「 睡蓮花 - 長い一日 」(一)
「 あれ? なんで また戻って来てんの!? 」
医院から白夜の家へ向かう途中の東雲は、進行方向から白夜と睡蓮が歩いて現れたので、先程、二人と遭遇した時とは真逆の方角と位置に立ち止まった。
「 ――― あと、君は誰? 」
「 蒼狼と言います。初めまして! 」 ――― 東雲の問いに、蒼狼が爽やか笑顔を浮かべて答えた。
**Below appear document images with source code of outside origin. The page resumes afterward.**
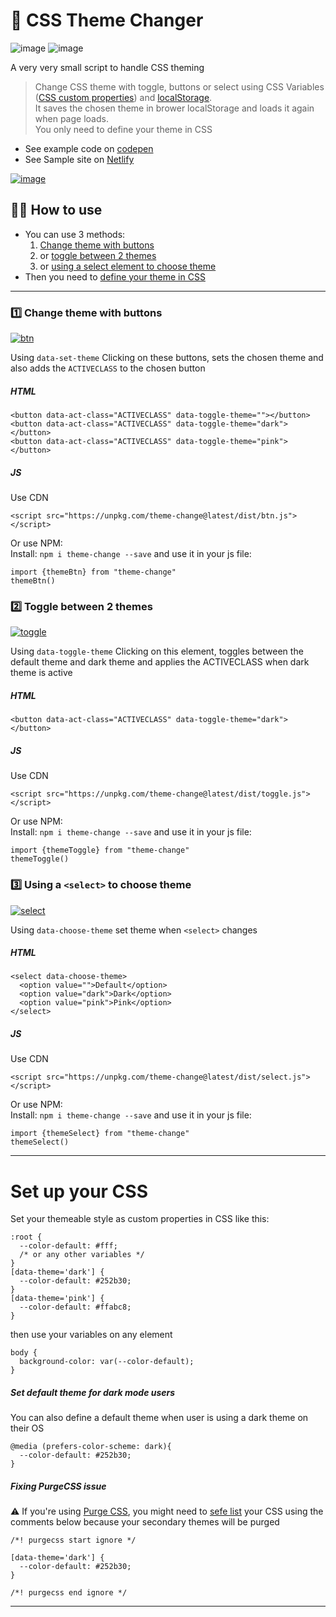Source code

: # 🎨 CSS Theme Changer  

![image](https://img.shields.io/github/package-json/v/saadeghi/theme-change)
![image](https://img.shields.io/bundlephobia/minzip/theme-change)

A very very small script to handle CSS theming  

> Change CSS theme with toggle, buttons or select using CSS Variables ([CSS custom properties](https://developer.mozilla.org/en-US/docs/Web/CSS/--*)) and [localStorage](https://developer.mozilla.org/en-US/docs/Web/API/Window/localStorage).  
It saves the chosen theme in brower localStorage and loads it again when page loads.  
You only need to define your theme in CSS  
  
- See example code on [codepen](https://codepen.io/saadeghi/pen/OJypbNM)
- See Sample site on [Netlify](https://css-theme-changer.netlify.app/)

[![image](https://user-images.githubusercontent.com/7342023/80218042-e3c67e00-8655-11ea-94e8-925d0dcbfd57.gif)](#)


## 👨‍💻 How to use ##  

- You can use 3 methods:
  1. [Change theme with buttons](#1%EF%B8%8F⃣-change-theme-with-buttons)
  2. or [toggle between 2 themes](#2%EF%B8%8F⃣--toggle-between-2-themes)
  3. or [using a select element to choose theme](#using-a-select-element-to-choose-theme)
- Then you need to [define your theme in CSS](#3%EF%B8%8F⃣-using-a-select-to-choose-theme)

---
### 1️⃣ Change theme with buttons
[![btn](https://user-images.githubusercontent.com/7342023/101527827-c0adcc00-39a3-11eb-9e41-24bfa91ea96c.gif)](#)


Using `data-set-theme`
Clicking on these buttons, sets the chosen theme and also adds the `ACTIVECLASS` to the chosen button

##### HTML
```
<button data-act-class="ACTIVECLASS" data-toggle-theme=""></button>
<button data-act-class="ACTIVECLASS" data-toggle-theme="dark"></button>
<button data-act-class="ACTIVECLASS" data-toggle-theme="pink"></button>
```
##### JS
Use CDN
```
<script src="https://unpkg.com/theme-change@latest/dist/btn.js"></script>
```
Or use NPM:  
Install: `npm i theme-change --save` and use it in your js file:  
```
import {themeBtn} from "theme-change"
themeBtn()
```

### 2️⃣  Toggle between 2 themes
[![toggle](https://user-images.githubusercontent.com/7342023/101527821-bf7c9f00-39a3-11eb-822b-7751265a18a5.gif)](#)

Using `data-toggle-theme`
Clicking on this element, toggles between the default theme and dark theme and applies the ACTIVECLASS when dark theme is active

##### HTML
```
<button data-act-class="ACTIVECLASS" data-toggle-theme="dark"></button>
```
##### JS
Use CDN
```
<script src="https://unpkg.com/theme-change@latest/dist/toggle.js"></script>
```
Or use NPM:  
Install: `npm i theme-change --save` and use it in your js file:  
```
import {themeToggle} from "theme-change"
themeToggle()
```

### 3️⃣ Using a `<select>` to choose theme
[![select](https://user-images.githubusercontent.com/7342023/101527790-b4297380-39a3-11eb-9173-bc909549d160.gif)](#)

Using `data-choose-theme`
set theme when `<select>` changes
##### HTML
```
<select data-choose-theme>
  <option value="">Default</option>
  <option value="dark">Dark</option>
  <option value="pink">Pink</option>
</select>
```
##### JS
Use CDN
```
<script src="https://unpkg.com/theme-change@latest/dist/select.js"></script>
```
Or use NPM:  
Install: `npm i theme-change --save` and use it in your js file:  
```
import {themeSelect} from "theme-change"
themeSelect()
```

---

# Set up your CSS
Set your themeable style as custom properties in CSS like this:  
```
:root {
  --color-default: #fff;
  /* or any other variables */
}
[data-theme='dark'] {
  --color-default: #252b30;
}
[data-theme='pink'] {
  --color-default: #ffabc8;
}
```
then use your variables on any element
```
body {
  background-color: var(--color-default);
}
```
##### Set default theme for dark mode users
You can also define a default theme when user is using a dark theme on their OS
```
@media (prefers-color-scheme: dark){
  --color-default: #252b30;
}
```
##### Fixing PurgeCSS issue
⚠️ If you're using [Purge CSS](https://purgecss.com/), you might need to [sefe list](https://purgecss.com/safelisting.html#in-the-css-directly) your CSS using the comments below because your secondary themes will be purged
```
/*! purgecss start ignore */

[data-theme='dark'] {
  --color-default: #252b30;
}

/*! purgecss end ignore */
```

---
彼は、睡蓮が逃げて行った所も、其の後、白夜と晦冥が会話しながら何処かに歩いて行ったのも見届け ――― 暫くしてから、花蓮女王と晦冥の二人と云う滅多に目にする事が出来ない二人組が揃って戻って来たので度肝を抜かれたかと思いきや、其の直後に、白夜と憔悴しきった睡蓮が戻って来たので、本当は仕事を終えて帰る所だったのだが " 何かあった " と 勘付いたのと、僅かな好奇心から白夜と睡蓮に付いて来たのだ。
「 俺は東雲です。初めまして 」
「 知ってますよ、墓守の方でしょ? ――― 親戚の葬儀の時にお世話になりました! 」
「 そうなんだ? 」
「 二人共、立ち止まるな!医院で話せ! 」
――― そう言った白夜の手が、掌を握ってはいないものの、睡蓮の手首を掴んでいるのを目にした東雲は、桔梗の話はどうなったのかと疑問に思い始めていた。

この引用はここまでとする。